How to downsample and convert from grayscale-> black&white?

R
Posted By
ramon
Jun 5, 2004
Views
336
Replies
4
Status
Closed
I have a bunch of TIFF images that were scanned in grayscale mode at 600 dpi. Each one takes ~32MBytes of disk space, and the images are typical office documents -mostly text with a few logos-, which are being processed by OCR.

My main concern is: what is the best way to obtain as much text recognized as possible? I chose 600 dpi in order to get even the smallest type. The grayscale leaves a lot of "gray dust" in the areas were the original paper page was the purest white. Is there an Photoshop filter that will leave the white background really white? If such filter exists and I apply it, will it affect the OCR recognition? (in a positive, negative way?).

Since I won’t have access to the documents forever, I am trying to get the most complete file at scan time, but I may be doing an overkill.

Should I reduce the sampling to 300 dpi? Or perhaps I should stick with 600 dpi but scan in black and white?

Finally, how do I change a 600dpi TIFF to 300 dpi?
How do I change a grayscale to B&W? (both with Acrobat)

My OCR software (ABBYY FineReader) takes the original file that I provide and makes a working copy which is the one that actually gets OCR’d. The copy that I provide is 32MBytes and the working copy is 100 KBytes. They achieve that by (1) converting from grayscale to B&W and (2) doing some compression (lossy or non-lossy? I don’t know).

Thanks in advance,

-Ramon F. Herrera

Must-have mockup pack for every graphic designer 🔥🔥🔥

Easy-to-use drag-n-drop Photoshop scene creator with more than 2800 items.

A
arrooke1
Jun 5, 2004
I have a bunch of TIFF images that were scanned in grayscale mode at 600 dpi. Each one takes ~32MBytes of disk space, and the images are typical office documents -mostly text with a few logos-, which are being processed by OCR.

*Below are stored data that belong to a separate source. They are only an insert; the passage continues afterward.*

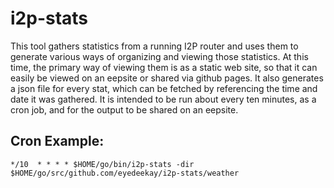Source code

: # i2p-stats

This tool gathers statistics from a running I2P router and uses them to generate various ways of organizing and viewing those statistics.
At this time, the primary way of viewing them is as a static web site, so that it can easily be viewed on an eepsite or shared via github pages.
It also generates a json file for every stat, which can be fetched by referencing the time and date it was gathered.
It is intended to be run about every ten minutes, as a cron job, and for the output to be shared on an eepsite.

## Cron Example:

```
*/10  * * * * $HOME/go/bin/i2p-stats -dir $HOME/go/src/github.com/eyedeekay/i2p-stats/weather
```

My main concern is: what is the best way to obtain as much text recognized as possible? I chose 600 dpi in order to get even the smallest type. The grayscale leaves a lot of "gray dust" in the areas were the original paper page was the purest white. Is there an Photoshop filter that will leave the white background really white? If such filter exists and I apply it, will it affect the OCR recognition? (in a positive, negative way?).
Since I won’t have access to the documents forever, I am trying to get the most complete file at scan time, but I may be doing an overkill.

Should I reduce the sampling to 300 dpi? Or perhaps I should stick with 600 dpi but scan in black and white?

Scan for line copy (black & white) @ 600 ppi. Adjust your exposure to obtain a suitable balance between background noise & image quality. If you have some images (fancy colour logo’s) on some pages you can scan the image only, as greyscale, and place it into your line copy.
Keith.
XT
xalinai_Two
Jun 5, 2004
On 4 Jun 2004 21:35:17 -0700, (Ramon F Herrera)
wrote:

I have a bunch of TIFF images that were scanned in grayscale mode at 600 dpi. Each one takes ~32MBytes of disk space, and the images are typical office documents -mostly text with a few logos-, which are being processed by OCR.

My main concern is: what is the best way to obtain as much text recognized as possible? I chose 600 dpi in order to get even the smallest type. The grayscale leaves a lot of "gray dust" in the areas were the original paper page was the purest white. Is there an Photoshop filter that will leave the white background really white? If such filter exists and I apply it, will it affect the OCR recognition? (in a positive, negative way?).
Since I won’t have access to the documents forever, I am trying to get the most complete file at scan time, but I may be doing an overkill.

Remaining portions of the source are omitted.